Врываются в ущелье один за другим рокочущей густо стаей. Плавя холодный воздух в роторах силовых установок до кисельной окиси углеродов, изготовляясь всем своим тротиловым эквивалентом, всем своим свинцом, поражающими элементами и ненавистью к отмщению. С глухим грохотом, подобно ангелам бездны, опускались «вертушки» с небес. Поочередно хлестали ракетным огнем, сыпали пулеметными молниями, с исступленной ненавистью топили гашетку, покуда та не задыхалась холостым щелчком. А после того с пронзительным воем разворачивались в обратку, чтобы уступить место для боя новой машине. И новой ненависти боя в смертельной и беспощадной этой карусели.
Горы в ответ огрызались пулеметным огнем. Лавиною гранитного камнепада. И гулким эхом, усиливавшим и разносящим звуки этого ада на многие километры окрест. Горное эхо останавливало проворный ход диких козлищ. Возбуждало стаи остроклювых стервятников, уже приученных к тому, что после каждого такого эха наступает сладкая пора пиршества на останках человеческой плоти. Кипятило кровь жителям горских селений, для которых каждый раскат эха означал потерю мужа, сына и брата. Ближнего или дальнего. И даже когда горы умолкли мертвенной тишиной, карусель боевых машин продолжала утюжить горы огнем преисподней, словно желая расстрелять самое сердце Панджшера, уничтожить пять его львов.
В узкой расщелине под градом гранитной щебенки и каменюк увесистых, одна из которых припечатала Сашку пониже зада, под грохот и треск измочаленной, изнасилованной моторами чистоты горной, под всполохи рвущейся плазмы и ударной адиабаты лежал он, в припадочном исступлении отсылая в эфир короткие, как проклятия, приказы. Ожидая с нутряным ужасом, что следующий удар, следующая вспышка или крохотный осколок каленой стали оборвут его жизнь равнодушно и мгновенно. «Лучше бы так, – молил незнамо кого Сашка, – мучиться не смогу». Помимо скорой смерти он просил Его пожалеть мамку. А отца, если тот видит его сейчас в этой глухой расщелине, укрыть и спасти полой невидимой своей шинели. Глубинная метафизика войны в том и состоит, что в какой-то момент солдатской жизни теряет всяческую связь с миром материальным, скоблит душу до донышка, обращает к Тому, Кого и по имени-то не каждый знает, но сердцем чувствует, как чувствуют мать, по гроб связанную с ее отпрыском невидимой духовной пуповиной.
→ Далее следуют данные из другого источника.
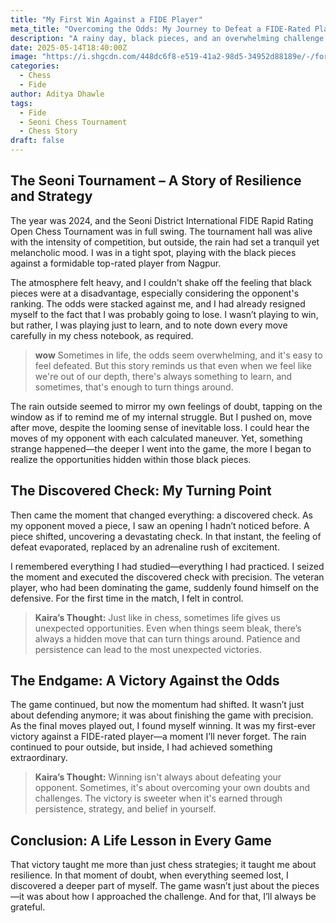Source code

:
 ```yaml
---
title: "My First Win Against a FIDE Player"
meta_title: "Overcoming the Odds: My Journey to Defeat a FIDE-Rated Player"
description: "A rainy day, black pieces, and an overwhelming challenge. Here’s how I managed to outplay a top-rated player at the Seoni District International FIDE Rapid Rating Open Chess Tournament in 2024."
date: 2025-05-14T18:40:00Z
image: "https://i.shgcdn.com/448dc6f8-e519-41a2-98d5-34952d88189e/-/format/auto/-/preview/3000x3000/-/quality/lighter/"
categories:
  - Chess
  - Fide
author: Aditya Dhawle
tags:
  - Fide
  - Seoni Chess Tournament
  - Chess Story
draft: false
---
```


## **The Seoni Tournament – A Story of Resilience and Strategy**
The year was 2024, and the Seoni District International FIDE Rapid Rating Open Chess Tournament was in full swing. The tournament hall was alive with the intensity of competition, but outside, the rain had set a tranquil yet melancholic mood. I was in a tight spot, playing with the black pieces against a formidable top-rated player from Nagpur. 

The atmosphere felt heavy, and I couldn't shake off the feeling that black pieces were at a disadvantage, especially considering the opponent's ranking. The odds were stacked against me, and I had already resigned myself to the fact that I was probably going to lose. I wasn’t playing to win, but rather, I was playing just to learn, and to note down every move carefully in my chess notebook, as required.

> **wow** Sometimes in life, the odds seem overwhelming, and it's easy to feel defeated. But this story reminds us that even when we feel like we're out of our depth, there's always something to learn, and sometimes, that's enough to turn things around.

The rain outside seemed to mirror my own feelings of doubt, tapping on the window as if to remind me of my internal struggle. But I pushed on, move after move, despite the looming sense of inevitable loss. I could hear the moves of my opponent with each calculated maneuver. Yet, something strange happened—the deeper I went into the game, the more I began to realize the opportunities hidden within those black pieces.

## **The Discovered Check: My Turning Point**
Then came the moment that changed everything: a discovered check. As my opponent moved a piece, I saw an opening I hadn’t noticed before. A piece shifted, uncovering a devastating check. In that instant, the feeling of defeat evaporated, replaced by an adrenaline rush of excitement.

I remembered everything I had studied—everything I had practiced. I seized the moment and executed the discovered check with precision. The veteran player, who had been dominating the game, suddenly found himself on the defensive. For the first time in the match, I felt in control.

> **Kaira’s Thought:** Just like in chess, sometimes life gives us unexpected opportunities. Even when things seem bleak, there’s always a hidden move that can turn things around. Patience and persistence can lead to the most unexpected victories.

## **The Endgame: A Victory Against the Odds**
The game continued, but now the momentum had shifted. It wasn’t just about defending anymore; it was about finishing the game with precision. As the final moves played out, I found myself winning. It was my first-ever victory against a FIDE-rated player—a moment I’ll never forget. The rain continued to pour outside, but inside, I had achieved something extraordinary.

> **Kaira’s Thought:** Winning isn't always about defeating your opponent. Sometimes, it's about overcoming your own doubts and challenges. The victory is sweeter when it's earned through persistence, strategy, and belief in yourself.

## **Conclusion: A Life Lesson in Every Game**
That victory taught me more than just chess strategies; it taught me about resilience. In that moment of doubt, when everything seemed lost, I discovered a deeper part of myself. The game wasn’t just about the pieces—it was about how I approached the challenge. And for that, I’ll always be grateful.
Так и Сашка молился безымянно, безадресно, истово, слов не выбирая, иной раз и матерясь, и трясясь всем своим скукоженным под бушлатом телом, пылью харкая, глазами слезясь.
Возмездие свершилось. Одни машины, жирно и дружно похлопывая лопастями, подались на базу, а им на смену уже спешили другие – подбирать выживших, покалеченных, мертвых.
Выбрался и Сашка из своей засады. Отряхнул с рукавов, с обшлагов бушлата гранитную пыль. Влажный изнутри от пота треух с фамилией неизвестного ему воина, может, и убитого уже, на изнанке обстучал о коленку. Станцию с удочкой штыревой антенны конструкции Куликова на спину взгромоздил. Подпалил ароматную после всех душевных расстройств и потрясений болгарскую сигаретку «Стюардесса». Следом и другие бойцы повылазили. Запыленные их физиономии солнечно сияли. Боевой дух пер, что называется, изо всех щелей. Пускали яростно дым. Передергивали затворами раскаленных неубиваемых «калашей» со спаренными рожками, валетом перехваченными изолентой. Ржали беспричинно и неугомонно. Радость мальчонок была понятна и в простоте своей очевидна. Вот еще один бой позади. И ты, сучий потрох, снова живой! Это ли не счастье?
Да только метров через пятьсот перехода по сухому гранитному логу к подбитой, тлеющей воньким химическим чадом, вспыхивающей синим и зеленым огнем дежурной «восьмерке» лица бойцов вдруг осунулись, дух боевой враз улетучился.